▸ Task details: Take the entries that follow and write each one out exactly.

Collected data:
- - - -

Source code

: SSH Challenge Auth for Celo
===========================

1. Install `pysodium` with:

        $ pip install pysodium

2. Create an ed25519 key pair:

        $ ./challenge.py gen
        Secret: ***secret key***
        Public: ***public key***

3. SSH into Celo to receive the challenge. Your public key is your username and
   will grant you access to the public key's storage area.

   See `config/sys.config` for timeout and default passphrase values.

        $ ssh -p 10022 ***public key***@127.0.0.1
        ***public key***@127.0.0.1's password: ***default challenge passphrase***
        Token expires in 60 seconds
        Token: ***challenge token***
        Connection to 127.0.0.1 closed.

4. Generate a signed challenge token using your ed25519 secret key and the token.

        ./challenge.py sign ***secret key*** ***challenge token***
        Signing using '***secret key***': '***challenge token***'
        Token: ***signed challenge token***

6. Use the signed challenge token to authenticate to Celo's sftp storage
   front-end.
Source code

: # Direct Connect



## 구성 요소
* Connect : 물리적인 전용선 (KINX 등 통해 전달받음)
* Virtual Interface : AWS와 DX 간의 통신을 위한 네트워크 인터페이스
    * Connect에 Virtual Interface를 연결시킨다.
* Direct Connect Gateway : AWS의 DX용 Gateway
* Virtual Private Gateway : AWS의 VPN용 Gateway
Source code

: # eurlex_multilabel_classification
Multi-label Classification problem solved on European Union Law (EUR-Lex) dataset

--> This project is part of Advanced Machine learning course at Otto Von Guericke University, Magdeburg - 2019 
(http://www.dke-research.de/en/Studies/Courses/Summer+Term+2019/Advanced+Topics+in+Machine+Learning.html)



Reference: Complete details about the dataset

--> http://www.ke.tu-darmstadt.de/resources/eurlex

- - - -

▸ Reply:
Source code

: SSH Challenge Auth for Celo
===========================

1. Install `pysodium` with:

        $ pip install pysodium

2. Create an ed25519 key pair:

        $ ./challenge.py gen
        Secret: ***secret key***
        Public: ***public key***

3. SSH into Celo to receive the challenge. Your public key is your username and
   will grant you access to the public key's storage area.

   See `config/sys.config` for timeout and default passphrase values.

        $ ssh -p 10022 ***public key***@127.0.0.1
        ***public key***@127.0.0.1's password: ***default challenge passphrase***
        Token expires in 60 seconds
        Token: ***challenge token***
        Connection to 127.0.0.1 closed.

4. Generate a signed challenge token using your ed25519 secret key and the token.

        ./challenge.py sign ***secret key*** ***challenge token***
        Signing using '***secret key***': '***challenge token***'
        Token: ***signed challenge token***

6. Use the signed challenge token to authenticate to Celo's sftp storage
   front-end.
Source code

: # Direct Connect



## 구성 요소
* Connect : 물리적인 전용선 (KINX 등 통해 전달받음)
* Virtual Interface : AWS와 DX 간의 통신을 위한 네트워크 인터페이스
    * Connect에 Virtual Interface를 연결시킨다.
* Direct Connect Gateway : AWS의 DX용 Gateway
* Virtual Private Gateway : AWS의 VPN용 Gateway
Source code

: # eurlex_multilabel_classification
Multi-label Classification problem solved on European Union Law (EUR-Lex) dataset

--> This project is part of Advanced Machine learning course at Otto Von Guericke University, Magdeburg - 2019 
(http://www.dke-research.de/en/Studies/Courses/Summer+Term+2019/Advanced+Topics+in+Machine+Learning.html)



Reference: Complete details about the dataset

--> http://www.ke.tu-darmstadt.de/resources/eurlex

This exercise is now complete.